A Return to Science Fiction

In high school I desperately wanted to write science fiction, to the point that writing in other genres hardly seemed worth the time. In middle school I wrote hard boiled detective stories, which must have been laughable, given that I was 12, but Star Wars and Star Trek were always around and those Pocket Book Star Trek novels were my friends apart from comic books. I think I tried to write my first Star Trek novel by freshman year in high school. I even submitted it to Pocket Books. I forget what it was about but I’m sure it had Klingons, Romulans, the original cast and explosions. I did think to solicit the guidelines and tried to follow it closely, so there were no crossovers with The Next Generation.

Soon after, I was reading Isaac Asimov, partly because he wrote not only stories but about how he got them published, how much he was paid and how he trekked from Brooklyn to Manhattan to bring his carbon copies right to the offices of Astounding Science Fiction. I even subscribed to the digests of the 1990s — Analog and Amazing Stories. This was the life I saw for myself.

An English teacher in high school broadened my horizons a bit. To be fair, they all did, but one in particular turned me on to Woody Allen, which led me down the path of playwriting, humor writing, and telling stories about real people, even if magical things happen to them.

During our junior and senior years, my best friend and I still wrote a science fiction novel, but then we went off to separate universities where we both found more grounded literature and I pursued journalism and playwriting and by the time we got back together in Ireland after graduation, I think I wanted to be a cross between Hunter Thompson and Mac Wellman.
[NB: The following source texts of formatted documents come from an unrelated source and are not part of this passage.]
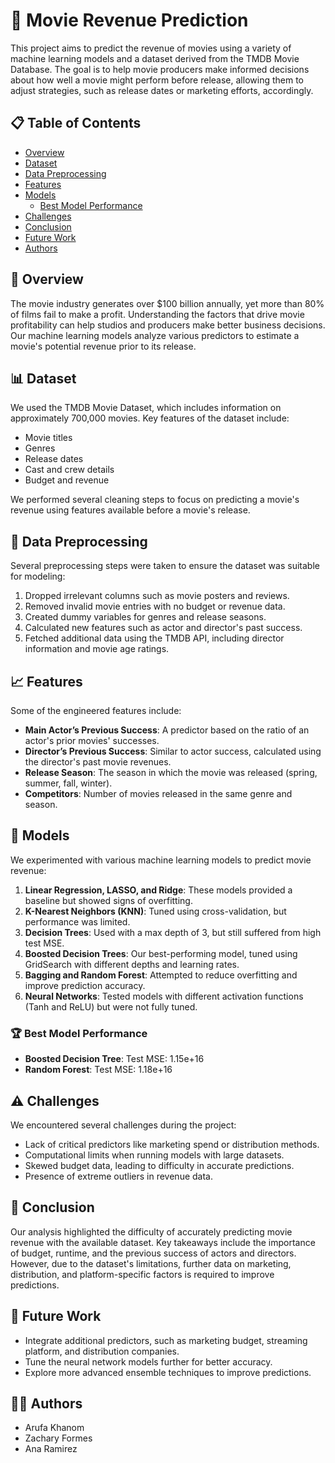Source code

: # 🎥 Movie Revenue Prediction

This project aims to predict the revenue of movies using a variety of machine learning models and a dataset derived from the TMDB Movie Database. The goal is to help movie producers make informed decisions about how well a movie might perform before release, allowing them to adjust strategies, such as release dates or marketing efforts, accordingly.

## 📋 Table of Contents
- [Overview](#overview)
- [Dataset](#dataset)
- [Data Preprocessing](#data-preprocessing)
- [Features](#features)
- [Models](#models)
  - [Best Model Performance](#best-model-performance)
- [Challenges](#challenges)
- [Conclusion](#conclusion)
- [Future Work](#future-work)
- [Authors](#authors)

## 📖 Overview

The movie industry generates over $100 billion annually, yet more than 80% of films fail to make a profit. Understanding the factors that drive movie profitability can help studios and producers make better business decisions. Our machine learning models analyze various predictors to estimate a movie's potential revenue prior to its release.

## 📊 Dataset

We used the TMDB Movie Dataset, which includes information on approximately 700,000 movies. Key features of the dataset include:
- Movie titles
- Genres
- Release dates
- Cast and crew details
- Budget and revenue

We performed several cleaning steps to focus on predicting a movie's revenue using features available before a movie's release.

## 🧹 Data Preprocessing

Several preprocessing steps were taken to ensure the dataset was suitable for modeling:
1. Dropped irrelevant columns such as movie posters and reviews.
2. Removed invalid movie entries with no budget or revenue data.
3. Created dummy variables for genres and release seasons.
4. Calculated new features such as actor and director's past success.
5. Fetched additional data using the TMDB API, including director information and movie age ratings.

## 📈 Features

Some of the engineered features include:
- **Main Actor’s Previous Success**: A predictor based on the ratio of an actor's prior movies' successes.
- **Director’s Previous Success**: Similar to actor success, calculated using the director's past movie revenues.
- **Release Season**: The season in which the movie was released (spring, summer, fall, winter).
- **Competitors**: Number of movies released in the same genre and season.

## 🤖 Models

We experimented with various machine learning models to predict movie revenue:
1. **Linear Regression, LASSO, and Ridge**: These models provided a baseline but showed signs of overfitting.
2. **K-Nearest Neighbors (KNN)**: Tuned using cross-validation, but performance was limited.
3. **Decision Trees**: Used with a max depth of 3, but still suffered from high test MSE.
4. **Boosted Decision Trees**: Our best-performing model, tuned using GridSearch with different depths and learning rates.
5. **Bagging and Random Forest**: Attempted to reduce overfitting and improve prediction accuracy.
6. **Neural Networks**: Tested models with different activation functions (Tanh and ReLU) but were not fully tuned.

### 🏆 Best Model Performance
- **Boosted Decision Tree**: Test MSE: 1.15e+16
- **Random Forest**: Test MSE: 1.18e+16

## ⚠️ Challenges

We encountered several challenges during the project:
- Lack of critical predictors like marketing spend or distribution methods.
- Computational limits when running models with large datasets.
- Skewed budget data, leading to difficulty in accurate predictions.
- Presence of extreme outliers in revenue data.

## 📝 Conclusion

Our analysis highlighted the difficulty of accurately predicting movie revenue with the available dataset. Key takeaways include the importance of budget, runtime, and the previous success of actors and directors. However, due to the dataset's limitations, further data on marketing, distribution, and platform-specific factors is required to improve predictions.

## 🚀 Future Work

- Integrate additional predictors, such as marketing budget, streaming platform, and distribution companies.
- Tune the neural network models further for better accuracy.
- Explore more advanced ensemble techniques to improve predictions.

## 👩‍💻 Authors

- Arufa Khanom  
- Zachary Formes  
- Ana Ramirez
GOLDEN AGE SCI-FI: 1934–1963 – HILOBROW
Just a pair of dimes!

But science fiction was always around. The cool kids at the college paper got me to read Snow Crash. The cool kids in theater got me to read The Illiminatus Trilogy and just what was Infinite Jest, anyway, if not science fiction? Also, in high school I learned that I could read any Vonnegut, as fantastic as some of its premises were, and get credit for reading literature. I even have Kilgore Trout’s Venus on the Half Shell.

These days, it’s creeping back into my life. I just read Scalzi’s first entry into his Collapsing Empire series and rather loved it. I just downloaded a cheap copy of Samuel R. Delaney’s Nova and I enjoyed reading the first two of the Murderbot books last year.

While I’m not feeling an itch to write science fiction, I think I am looking to it to inspire some high concept contemporary fiction. Not that you asked. I just have stars and robots, intergalactic empires and artificial gravity on my mind.